Um dia vem do continente uma delegação de deputados do PCP, partido de que o Othon não gostava nada, mas mesmo nada. Alguém lhe pedira para os receber na sua oficina, e ele não queria. Ms acabou por ceder perante a insistência do funcionário público que, inconsciente ou ignorante, lhe fizera o pedido.
Quando os senhores chegaram eu estava lá, a comprar qualquer coisa para a Sandra. Entraram todos, cinco ou seis, e desfizeram-se em elogios à arte do Othon, para eles paradigma provavelmente da arte popular, etc.
É preciso imaginarem o atelier, um espaço nem muito grande nem muito pequeno, cheio de malta dos barcos a trabalhar em peças simples, e mais malta dos barcos à volta do rádio, e mais malta dos barcos a percorrer o atelier à procura de qualquer coisa, e mais malta dos barcos que lá ia só para dizer olá ao Othon - muitas vezes tinham tido longas conversas por rádio e queriam conhecê-lo. E o Othon a todos dava atenção, a todos respondia, a todos ajudava.

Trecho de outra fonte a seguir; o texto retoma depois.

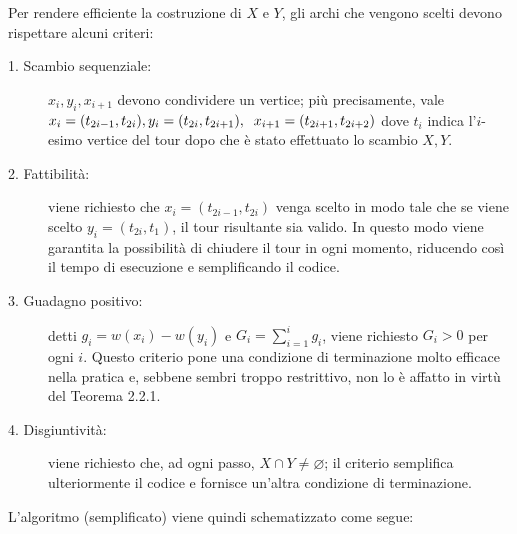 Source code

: Per rendere efficiente la costruzione di $X$ e $Y$, gli archi che vengono scelti devono rispettare alcuni criteri:
\begin{description}
    \item[1. Scambio sequenziale:] $x_i, y_i, x_{i+1}$ devono condividere un vertice; più precisamente, vale 
                $x_i=(t_{2i-1}, t_{2i}), \\y_i=(t_{2i}, t_{2i+1}),\;\; x_{i+1}=(t_{2i+1},t_{2i+2})$ dove $t_i$ indica
                l'$i$-esimo vertice del tour dopo che è stato effettuato lo scambio $X, Y$.

    \item[2. Fattibilità:] viene richiesto che $x_i=(t_{2i-1}, t_{2i})$ venga scelto in modo tale che se
                viene scelto $y_i = (t_{2i}, t_1)$, il tour risultante sia valido. In questo modo viene 
                garantita la possibilità di chiudere il tour in ogni momento, riducendo così il tempo di 
                esecuzione e semplificando il codice. 

    \item[3. Guadagno positivo:] detti $g_i = w(x_i)-w(y_i)$ e $G_i = \displaystyle\sum_{i=1}^{i}{g_i}$, viene 
                richiesto $G_i>0$ per ogni $i$. Questo criterio pone una condizione di terminazione molto 
                efficace nella pratica e, sebbene sembri troppo restrittivo, non lo è affatto in virtù del 
                Teorema 2.2.1.

    \item[4. Disgiuntività:] viene richiesto che, ad ogni passo, $X\cap{}Y\neq\varnothing$; il criterio 
                semplifica ulteriormente il codice e fornisce un'altra condizione di terminazione. 
\end{description}

L'algoritmo (semplificato) viene quindi schematizzato come segue:

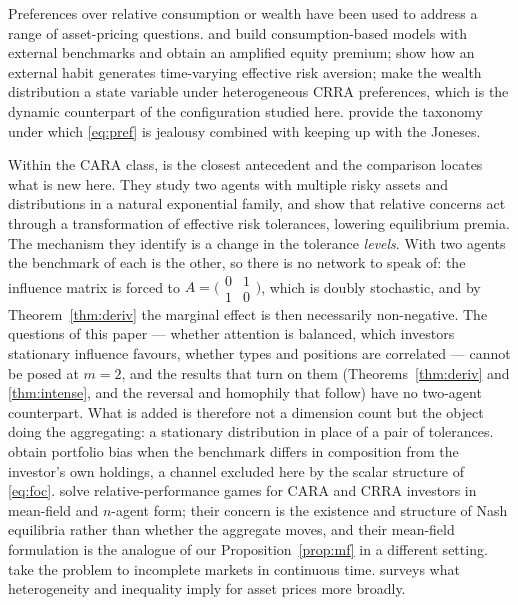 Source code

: Preferences over relative consumption or wealth have been used to address a
range of asset-pricing questions. \cite{abel} and \cite{gali} build
consumption-based models with external benchmarks and obtain an amplified
equity premium; \cite{campbell} show how an external habit generates
time-varying effective risk aversion; \cite{chankogan} make the wealth
distribution a state variable under heterogeneous CRRA preferences, which is
the dynamic counterpart of the configuration studied here. \cite{dupor}
provide the taxonomy under which \eqref{eq:pref} is jealousy combined with
keeping up with the Joneses.

Within the CARA class, \cite{degennaro} is the closest antecedent and the
comparison locates what is new here. They study two agents with multiple risky
assets and distributions in a natural exponential family, and show that relative
concerns act through a transformation of effective risk tolerances, lowering
equilibrium premia. The mechanism they identify is a change in the tolerance
\emph{levels}. With two agents the benchmark of each is the other, so there is
no network to speak of: the influence matrix is forced to
$A=\big(\begin{smallmatrix}0&1\\1&0\end{smallmatrix}\big)$, which is doubly
stochastic, and by Theorem~\ref{thm:deriv} the marginal effect is then
necessarily non-negative. The questions of this paper --- whether attention is
balanced, which investors stationary influence favours, whether types and
positions are correlated --- cannot be posed at $m=2$, and the results that turn
on them (Theorems~\ref{thm:deriv} and \ref{thm:intense}, and the reversal and
homophily that follow) have no two-agent counterpart. What is added is therefore
not a dimension count but the object doing the aggregating: a stationary
distribution in place of a pair of tolerances. \cite{demarzo04} obtain portfolio bias when
the benchmark differs in composition from the investor's own holdings, a
channel excluded here by the scalar structure of \eqref{eq:foc}.
\cite{lacker} solve relative-performance games for CARA and CRRA investors in
mean-field and $n$-agent form; their concern is the existence and structure of
Nash equilibria rather than whether the aggregate moves, and their mean-field
formulation is the analogue of our Proposition~\ref{prop:mf} in a different
setting. \cite{kraft} take the problem to incomplete markets in continuous
time. \cite{panageas} surveys what heterogeneity and inequality imply for asset
prices more broadly.

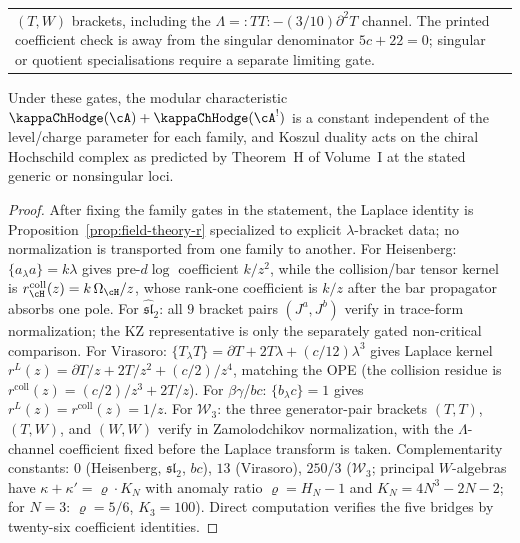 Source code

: \begin{proposition}
\begin{center}
\begin{tabular}{p{}p{}}
$(T,W)$ brackets, including the $\Lambda={:}TT{:}-(3/10)\partial^2T$
channel.  The printed coefficient check is away from the singular
denominator $5c+22=0$; singular or quotient specialisations require a
separate limiting gate. \\
\end{tabular}
\end{center}
Under these gates, the modular characteristic
$\kappaChHodge(\cA) + \kappaChHodge(\cA^!)$ is a constant independent
of the level/charge parameter for each family, and Koszul duality acts
on the chiral Hochschild complex as predicted by Theorem~H of Volume~I
at the stated generic or nonsingular loci.
\end{proposition}

\begin{proof}
After fixing the family gates in the statement, the Laplace identity is
Proposition~\ref{prop:field-theory-r} specialized to explicit
$\lambda$-bracket data; no normalization is transported from one family
to another.
For Heisenberg: $\{a_\lambda a\} = k\lambda$ gives
pre-\textup{\(d\log\)} coefficient $k/z^2$, while the
collision/bar tensor kernel is
$r^{\mathrm{coll}}_{\cH}(z)=k\,\Omega_{\cH}/z$, whose rank-one
coefficient is $k/z$ after the bar propagator absorbs one pole.
For $\widehat{\mathfrak{sl}}_2$: all $9$ bracket pairs
$(J^a, J^b)$ verify in trace-form normalization; the KZ representative
is only the separately gated non-critical comparison.
For Virasoro: $\{T_\lambda T\} = \partial T + 2T\lambda
+ (c/12)\lambda^3$ gives Laplace kernel $r^L(z) = \partial T/z + 2T/z^2
+ (c/2)/z^4$, matching the OPE
(the collision residue is $r^{\mathrm{coll}}(z) = (c/2)/z^3 + 2T/z$).
For $\beta\gamma$/$bc$: $\{b_\lambda c\} = 1$ gives
$r^L(z)=r^{\mathrm{coll}}(z)=1/z$.
For $\mathcal{W}_3$: the three generator-pair brackets
$(T,T)$, $(T,W)$, and $(W,W)$ verify in Zamolodchikov normalization,
with the $\Lambda$-channel coefficient fixed before the Laplace
transform is taken.
Complementarity constants: $0$ (Heisenberg, $\mathfrak{sl}_2$,
$bc$), $13$ (Virasoro), $250/3$ ($\mathcal{W}_3$; principal
$W$-algebras have $\kappa + \kappa' = \varrho \cdot K_N$
with anomaly ratio $\varrho = H_N - 1$ and
$K_N = 4N^3 - 2N - 2$; for $N = 3$:
$\varrho = 5/6$, $K_3 = 100$).
Direct computation verifies the five bridges by twenty-six coefficient
identities.
\end{proof}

A delegação do PCP estava, no mínimo, fora do contexto. Mas o chefe da dita, um senhor muito conhecido, insistia em tecer rasgados elogios ao Othon e ao trabalho do Othon. Ele eram "magnífico!", ele eram "que beleza!", ele eram "que arte!" - e o nosso amigo a perder, visivelmente, a paciência.
Até que a visita chega ao fim, e o Othon, açoriano até à medula - e, como todos os açorianos, fundamentalmente generoso (sim, isto pode co-existir com o post abaixo) - oferece uma das suas melhores peças ao deputado. Mas o representante do povo não quer, e depois quer uma peça mais pequena, e depois, para horror do Othon, insiste em pagá-la. Ele queria uma peça pequenina, mas não senhor, estava fora de questão que o Mestre (era assim que ele tinha tratado o Othon durante toda a visita, o que ainda o enfurecera mais) lhe oferecesse a coisa, ele queria pagá-la.
E aí, siderado, eu vi o Othon ir à prateleira onde estavam uns golfinhos feitos em série por um dos navegadores de passagem, coisas pequenas feitas com os restos dos dentes e que só serviam para dar treino aos improváveis aprendizes, tirar um, vendê-lo ao deputado por dez vezes o seu valor (e ele percebeu, que eu vi). E quando o senhor se ia embora, ainda a desfazer-se em elogios - só que agora nitidamente menos entusiastas - o Othon responde-lhe: "ainda bem que gosta. Mas agora não vá lá para o continente dizer que fui eu que fiz isso, está bem?"
Praticamente ninguém falava português no atelier, ninguém se apercebeu de nada. O deputado quase que tropeçava ao sair. E o Othon voltou a concentrar a sua atenção em nós, seus amigos, e no seu trabalho.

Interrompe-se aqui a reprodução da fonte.